Based on three years of testing, we find that the redefinition of supply chain planning to be an outside-in market-driven process improves Forecast Value Added (FVA) by 10%, removes bias, improves the time to know by 150%, and decreases the bullwhip by at least 50%. In the research, we find that deploying an outside-in model always beats an inside-out model, reducing process and data latency while improving the organization’s ability to make decisions at the speed of business.
When supply chain planning models evolved in the 1980s, the work processes were defined for small teams, not the hundreds or thousands of planners that organizations have today. Today’s organizations are more complex. The untethered business complexity cannot be solved by throwing bodies at planning.

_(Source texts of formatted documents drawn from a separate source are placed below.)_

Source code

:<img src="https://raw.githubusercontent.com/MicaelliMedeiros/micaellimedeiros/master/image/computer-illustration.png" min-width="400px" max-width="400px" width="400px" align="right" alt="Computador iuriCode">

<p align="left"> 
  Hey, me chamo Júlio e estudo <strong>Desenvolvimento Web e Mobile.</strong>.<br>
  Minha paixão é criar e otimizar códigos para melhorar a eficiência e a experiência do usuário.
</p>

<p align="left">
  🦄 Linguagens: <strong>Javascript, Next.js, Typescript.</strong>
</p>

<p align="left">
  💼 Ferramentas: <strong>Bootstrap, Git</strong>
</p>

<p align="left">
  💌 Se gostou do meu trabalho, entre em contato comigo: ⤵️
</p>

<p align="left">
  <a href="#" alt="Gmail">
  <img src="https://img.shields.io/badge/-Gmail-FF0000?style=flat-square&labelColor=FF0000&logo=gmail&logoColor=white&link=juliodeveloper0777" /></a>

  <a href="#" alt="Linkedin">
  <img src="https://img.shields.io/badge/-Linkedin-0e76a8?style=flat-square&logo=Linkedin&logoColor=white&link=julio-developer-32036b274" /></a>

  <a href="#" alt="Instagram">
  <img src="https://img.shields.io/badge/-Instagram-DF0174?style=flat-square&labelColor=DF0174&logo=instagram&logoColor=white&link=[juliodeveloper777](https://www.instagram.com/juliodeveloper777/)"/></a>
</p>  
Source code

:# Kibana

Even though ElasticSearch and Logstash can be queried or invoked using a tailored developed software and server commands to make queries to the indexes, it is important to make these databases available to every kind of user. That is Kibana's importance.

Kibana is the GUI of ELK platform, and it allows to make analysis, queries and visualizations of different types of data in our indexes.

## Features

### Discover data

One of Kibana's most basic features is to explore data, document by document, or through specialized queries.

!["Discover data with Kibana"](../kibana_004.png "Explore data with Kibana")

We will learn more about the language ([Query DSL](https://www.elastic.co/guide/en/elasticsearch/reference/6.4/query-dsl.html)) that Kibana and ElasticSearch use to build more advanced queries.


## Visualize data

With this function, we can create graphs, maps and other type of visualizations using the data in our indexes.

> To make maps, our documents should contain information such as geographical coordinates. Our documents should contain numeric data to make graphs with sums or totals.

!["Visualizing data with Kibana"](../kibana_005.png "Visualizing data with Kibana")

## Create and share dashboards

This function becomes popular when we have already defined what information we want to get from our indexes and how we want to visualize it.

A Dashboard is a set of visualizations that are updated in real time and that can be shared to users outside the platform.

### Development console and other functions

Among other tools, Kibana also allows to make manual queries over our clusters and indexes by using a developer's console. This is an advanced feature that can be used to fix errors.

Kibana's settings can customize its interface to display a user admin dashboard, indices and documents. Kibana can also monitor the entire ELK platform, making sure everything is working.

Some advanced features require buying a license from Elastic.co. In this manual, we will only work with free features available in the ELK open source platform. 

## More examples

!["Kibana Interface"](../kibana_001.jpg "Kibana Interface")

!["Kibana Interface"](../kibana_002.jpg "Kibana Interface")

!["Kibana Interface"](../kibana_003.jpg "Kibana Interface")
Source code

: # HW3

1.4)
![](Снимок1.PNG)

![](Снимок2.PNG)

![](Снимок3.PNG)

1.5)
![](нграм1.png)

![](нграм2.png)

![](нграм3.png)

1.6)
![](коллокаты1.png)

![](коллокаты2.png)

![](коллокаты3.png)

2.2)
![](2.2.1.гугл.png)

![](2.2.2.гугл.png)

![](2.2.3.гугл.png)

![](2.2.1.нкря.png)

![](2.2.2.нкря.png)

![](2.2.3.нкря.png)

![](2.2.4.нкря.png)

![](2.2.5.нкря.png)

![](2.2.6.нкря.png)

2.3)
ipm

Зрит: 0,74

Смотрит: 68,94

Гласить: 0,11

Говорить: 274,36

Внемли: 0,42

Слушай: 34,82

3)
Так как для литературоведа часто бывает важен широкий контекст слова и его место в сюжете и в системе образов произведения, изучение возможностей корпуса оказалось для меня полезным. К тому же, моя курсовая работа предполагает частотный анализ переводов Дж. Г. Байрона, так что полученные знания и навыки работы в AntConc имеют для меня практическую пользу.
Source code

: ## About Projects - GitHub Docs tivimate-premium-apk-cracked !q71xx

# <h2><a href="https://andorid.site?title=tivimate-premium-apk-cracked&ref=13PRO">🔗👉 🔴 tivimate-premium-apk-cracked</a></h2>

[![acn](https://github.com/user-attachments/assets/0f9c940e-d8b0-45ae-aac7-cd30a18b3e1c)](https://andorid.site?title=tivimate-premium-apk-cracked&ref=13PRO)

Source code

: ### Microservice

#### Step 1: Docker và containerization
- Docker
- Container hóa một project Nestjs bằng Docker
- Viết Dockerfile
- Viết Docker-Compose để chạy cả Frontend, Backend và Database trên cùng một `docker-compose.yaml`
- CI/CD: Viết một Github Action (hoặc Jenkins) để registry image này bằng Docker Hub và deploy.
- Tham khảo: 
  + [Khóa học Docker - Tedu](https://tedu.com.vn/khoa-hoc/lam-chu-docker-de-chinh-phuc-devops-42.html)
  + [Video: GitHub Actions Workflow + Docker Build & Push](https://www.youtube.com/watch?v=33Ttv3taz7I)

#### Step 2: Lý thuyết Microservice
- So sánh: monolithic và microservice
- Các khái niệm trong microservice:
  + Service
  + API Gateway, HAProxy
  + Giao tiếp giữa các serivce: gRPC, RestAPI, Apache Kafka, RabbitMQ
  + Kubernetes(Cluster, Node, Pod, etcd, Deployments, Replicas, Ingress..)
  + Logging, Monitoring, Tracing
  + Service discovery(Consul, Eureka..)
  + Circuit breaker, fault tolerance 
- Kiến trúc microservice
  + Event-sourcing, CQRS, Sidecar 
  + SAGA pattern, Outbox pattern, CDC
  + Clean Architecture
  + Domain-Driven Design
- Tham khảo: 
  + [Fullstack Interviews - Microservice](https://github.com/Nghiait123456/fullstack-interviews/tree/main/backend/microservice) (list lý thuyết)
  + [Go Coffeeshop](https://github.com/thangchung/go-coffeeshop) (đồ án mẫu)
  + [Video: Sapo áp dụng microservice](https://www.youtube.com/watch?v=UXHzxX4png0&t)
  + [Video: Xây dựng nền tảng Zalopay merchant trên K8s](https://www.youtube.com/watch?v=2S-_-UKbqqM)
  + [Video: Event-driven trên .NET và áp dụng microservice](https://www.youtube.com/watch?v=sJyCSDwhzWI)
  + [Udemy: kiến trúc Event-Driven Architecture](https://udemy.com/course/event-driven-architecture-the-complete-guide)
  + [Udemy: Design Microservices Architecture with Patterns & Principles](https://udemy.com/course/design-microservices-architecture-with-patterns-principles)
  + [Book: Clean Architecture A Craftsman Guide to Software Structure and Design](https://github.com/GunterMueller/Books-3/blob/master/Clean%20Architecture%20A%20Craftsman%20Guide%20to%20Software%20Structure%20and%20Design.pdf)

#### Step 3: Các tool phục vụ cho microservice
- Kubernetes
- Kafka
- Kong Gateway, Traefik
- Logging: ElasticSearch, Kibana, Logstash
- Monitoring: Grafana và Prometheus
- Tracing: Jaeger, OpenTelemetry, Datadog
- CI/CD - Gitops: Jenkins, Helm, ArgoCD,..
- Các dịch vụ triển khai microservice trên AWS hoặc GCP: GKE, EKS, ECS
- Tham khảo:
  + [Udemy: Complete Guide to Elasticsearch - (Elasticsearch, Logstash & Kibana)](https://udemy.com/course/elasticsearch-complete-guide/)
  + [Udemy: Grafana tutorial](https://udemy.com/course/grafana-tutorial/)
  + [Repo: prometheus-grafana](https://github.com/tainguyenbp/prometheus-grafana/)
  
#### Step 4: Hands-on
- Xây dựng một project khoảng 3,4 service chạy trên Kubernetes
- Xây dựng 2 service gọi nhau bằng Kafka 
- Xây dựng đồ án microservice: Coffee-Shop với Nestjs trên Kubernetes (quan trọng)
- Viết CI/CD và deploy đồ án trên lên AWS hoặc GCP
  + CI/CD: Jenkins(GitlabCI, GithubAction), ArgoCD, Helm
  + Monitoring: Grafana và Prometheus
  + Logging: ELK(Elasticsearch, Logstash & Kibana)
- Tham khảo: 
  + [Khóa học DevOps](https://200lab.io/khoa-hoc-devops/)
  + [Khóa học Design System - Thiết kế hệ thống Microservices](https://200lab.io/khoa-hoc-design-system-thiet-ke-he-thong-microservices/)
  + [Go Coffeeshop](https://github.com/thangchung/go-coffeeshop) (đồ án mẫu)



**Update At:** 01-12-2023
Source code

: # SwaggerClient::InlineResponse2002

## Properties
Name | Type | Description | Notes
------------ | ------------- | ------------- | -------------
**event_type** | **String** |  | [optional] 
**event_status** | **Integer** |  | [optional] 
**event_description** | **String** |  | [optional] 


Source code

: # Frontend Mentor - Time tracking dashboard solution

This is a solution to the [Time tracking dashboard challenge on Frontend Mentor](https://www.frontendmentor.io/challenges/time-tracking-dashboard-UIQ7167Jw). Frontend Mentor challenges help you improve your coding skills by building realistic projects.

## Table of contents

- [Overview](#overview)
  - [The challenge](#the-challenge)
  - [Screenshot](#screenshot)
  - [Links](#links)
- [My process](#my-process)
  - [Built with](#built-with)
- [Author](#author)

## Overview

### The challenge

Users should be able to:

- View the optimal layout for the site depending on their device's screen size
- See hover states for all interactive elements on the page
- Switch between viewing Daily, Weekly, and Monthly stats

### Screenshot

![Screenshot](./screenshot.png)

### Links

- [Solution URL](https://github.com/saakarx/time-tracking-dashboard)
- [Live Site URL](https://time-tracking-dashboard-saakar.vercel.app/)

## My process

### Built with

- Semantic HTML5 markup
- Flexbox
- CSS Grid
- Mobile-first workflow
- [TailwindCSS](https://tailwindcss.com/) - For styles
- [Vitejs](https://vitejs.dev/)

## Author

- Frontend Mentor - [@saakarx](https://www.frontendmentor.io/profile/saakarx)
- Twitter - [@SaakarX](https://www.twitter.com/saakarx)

Organizational Impacts | Process Impacts |
The alignment gap between sales and operations groups grew threefold in the last decade. | 85% of inventory decisions are not managed in Advanced Planning Solutions. Only 15% of inventories are safety stock. |
Focus on efficient supply chains (lowest cost models). | 40-50% of items are not forecastable at an item/location level. |
The supply chain became a function within a functional organization focused on supply. | In 8 out of 10 organizations, the current processes and technologies degrade the forecast reducing Forecast Value Added (FVA). |
Lack of recognition of supply chain flows and multiple supply chains. | The evolution of S&OP to IBP increased process latency in 70% of companies. |
Growth of the bullwhip effect by 2-3X, resulting in the overbuying materials and over-production of finished goods. |
The problem is more profound. There is a shortage of planners in the market, and the aggregate knowledge of planners today has declined. As boomers retire and planners change jobs, we are not retaining the basics on supply chain planning. For example, in my qualitative research studies, I find few can answer the questions of what defines a feasible plan, how to measure inventory effectiveness, or how to tune and refine models. The shifts over the last decade are profound:
Is the Answer a Supply Chain Center of Excellence?
I think that the answer is no. Let me explain.
Supply chains are complicated and vital to a firm. So, creating a Supply Chain Center of Excellence might sound like a good idea to start. Right? I used to think so, but now, I say, ” Be careful. One in two fail, and the failure rate is increasing.” Today, 56% of global multinational companies greater than 5B in revenue have a supply chain center of excellence. They take different forms. Some are focused on project implementation; others are attempting to improve supply chain talent by defining career paths, training, and skill development, while others serve in an audit capacity.
In my class on this week, the question on “Why do Supply Chain Centers of Excellence Fail?” The top reasons were:
- Distant and self-serving. As the organization evolves, they Lose focus on serving internal customers.
- Lack of aligned metrics. Few companies are clear on the definition of supply chain excellence.
- Lack of executive buy-in. The strategy choices are independent and not aligned.
- Value? Hard to measure the value of the COV. It is difficult to measure and hold a COV accountable.
- Scope. The COE often gets pulled into day-to-day issues and is not able to manage the longer-term issues
- Governance. Ability to make organizational changes.
- Alignment. Value may be in conflict with other teams.
- Unbiased thinking is a requirement. Clarity on mission.
- Education and leadership. Some are very technology focused.
How to Drive Success?
Clear charters and definitions matter. Like the secretarial pool, we need to redefine work, and just do it. The answer is not crawl, walk and run or build a Center of Excellence. Instead, it takes leadership. When it comes to planning, we need to take the leap of faith and improve business outcomes.